SPÖ-Chef Andreas Babler am Wiener Rathausplatz – erstmals als Redner auf der Bühne.
Heribert Corn

Andreas Babler schüttelt den Kopf, nicht ablehnend, seine Geste soll sagen: Wahnsinn. Marina Hanke hat gerade das Rednerpult verlassen. Er umarmt sie, "danke", ist seinen Lippen abzulesen. Hanke, die über Wien hinaus eher unbekannte Frauenvorsitzende der Hauptstadt-SPÖ, ist seit Jahren jene Rednerin beim roten Maiaufmarsch am Rathausplatz, die den meisten Applaus bekommt. Heute war die 33-Jährige erstmals Bablers Einpeitscherin.

"All das werden wir erreichen mit einem Bundeskanzler Andreas Babler!", rief sie am Ende ihrer kämpferischen Ansprache. "Mit. Herz. Und. Hirn!", brüllte sie ins Mikrofon. Als Babler die Bühne betritt, ist die Menge aufgeheizt, erwartungsschwanger. Und es ist Bablers Paradedisziplin, die er gleich zum Einsatz bringen wird: eine Rede vor Genossen; seine erste Mairede als Bundesparteivorsitzender der SPÖ. Zehntausende Menschen sind gekommen, um ihm zuzuhören. Er spricht zu seinem selbsternannten und vermutlich einzigen Machtzentrum in der Partei: der Basis.

Marina Hanke, Frauenchefin der SPÖ Wien, und Bürgermeister Michael Ludwig auf der Bühne hinter einer Gruppe Bläsern.
Heribert Corn

Babler beginnt seine Ansprache – wie so oft – mit seiner Lebensgeschichte. Es ist bekannt, dass er an seinen Reden lange und bis zuletzt feilt, sie aber dann spontan abändert – wodurch er schlussendlich oft recht Ähnliches sagt. An diesem Mittwoch kommt Babler, ein Schnellredner, aber rasch zum Punkt, oder vielmehr: zu seinen zwei Kernbotschaften für die kommenden Monate.

Schon vor mehreren Wochen war aus der SPÖ zu hören, dass Babler im Wahlkampf vor allem auf zwei "Strategien", wie es hieß, setze. Seine erste "Wahlkampfstrategie" sei es, Blau-Schwarz zu verhindern. Die zweite "Wahlkampfstrategie" Bablers: die Vorzüge einer roten "Reformkanzlerschaft" vermitteln. Nach wenigen Minuten hat Babler am Rathausplatz beide Punkte abgehandelt. Es brauche "neue Ideen", den Aufbruch in eine "neue Zeit" – und natürlich: Herz und Hirn.

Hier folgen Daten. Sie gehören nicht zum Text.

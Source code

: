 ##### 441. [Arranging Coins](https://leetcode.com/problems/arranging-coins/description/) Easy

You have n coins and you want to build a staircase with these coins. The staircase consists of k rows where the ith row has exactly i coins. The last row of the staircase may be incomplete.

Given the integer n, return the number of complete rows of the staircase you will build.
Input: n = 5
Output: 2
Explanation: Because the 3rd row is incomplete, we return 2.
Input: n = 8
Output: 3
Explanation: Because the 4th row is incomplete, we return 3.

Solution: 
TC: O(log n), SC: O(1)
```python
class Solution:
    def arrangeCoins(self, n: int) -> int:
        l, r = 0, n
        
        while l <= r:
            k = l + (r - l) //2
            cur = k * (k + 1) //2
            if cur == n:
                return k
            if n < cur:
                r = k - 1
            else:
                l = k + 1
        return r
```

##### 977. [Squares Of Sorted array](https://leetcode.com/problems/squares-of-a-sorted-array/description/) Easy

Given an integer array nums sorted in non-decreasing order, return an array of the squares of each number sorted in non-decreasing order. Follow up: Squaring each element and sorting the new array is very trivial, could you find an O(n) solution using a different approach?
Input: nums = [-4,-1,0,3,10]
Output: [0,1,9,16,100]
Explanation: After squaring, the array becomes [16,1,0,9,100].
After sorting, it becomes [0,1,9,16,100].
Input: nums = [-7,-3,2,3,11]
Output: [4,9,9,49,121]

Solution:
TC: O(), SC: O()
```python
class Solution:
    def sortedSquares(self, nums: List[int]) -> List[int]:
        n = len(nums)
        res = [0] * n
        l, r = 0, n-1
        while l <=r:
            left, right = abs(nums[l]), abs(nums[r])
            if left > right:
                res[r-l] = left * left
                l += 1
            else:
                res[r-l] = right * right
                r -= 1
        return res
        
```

Laufen für die "Kinderrechte-Republik"

In seiner "Herz-und-Hirn-Rede" hatte Babler am Wochenende die inhaltlichen Weichenstellungen für den Wahlkampf gestellt. Er fordert eine Garantie auf Facharzttermine, Gratismittagessen in Kindergärten und Schulen, einen 20 Milliarden schweren "Transformationsfonds", mehr Polizei – seine "24 Projekte" bestehen aus zahlreichen bekannten Ideen und ein paar neuen Vorschlägen.

Jetzt geht es darum, dass seine Genossinnen und Genossen im Wahlkampf für ihn laufen, Flyer verteilen, Menschen überzeugen. "Wir machen aus dieser Republik eine Kinderrechte-Republik", ruft er in die Menge. "Bravo", brüllen ein paar Männer mit roten Fahnen zurück. In Wien kommt Babler gut an, auch wenn selbst in der SPÖ bezweifelt wird, dass die Landespartei so stramm hinter ihm steht, wie beteuert wird.

"Keine autoritäre Wende"

"Wir wollen keine schwarz-blaue autoritäre Wende", ruft Babler. Es gehe um eine "Richtungsentscheidung": die FPÖ oder er. Die Umfragen sagen: die FPÖ. Wiens Bürgermeister Michael Ludwig hatte zuvor in seiner Rede betont, dass eine Koalition mit den Freiheitlichen "nicht infrage" komme. Mehrere gewichtige Genossen hatten vor ein paar Wochen Zweifel geäußert, ob die SPÖ nicht doch für eine Koalition mit der FPÖ offen bleiben müsse. Die SPÖ kommt einfach nicht zur Ruhe derzeit.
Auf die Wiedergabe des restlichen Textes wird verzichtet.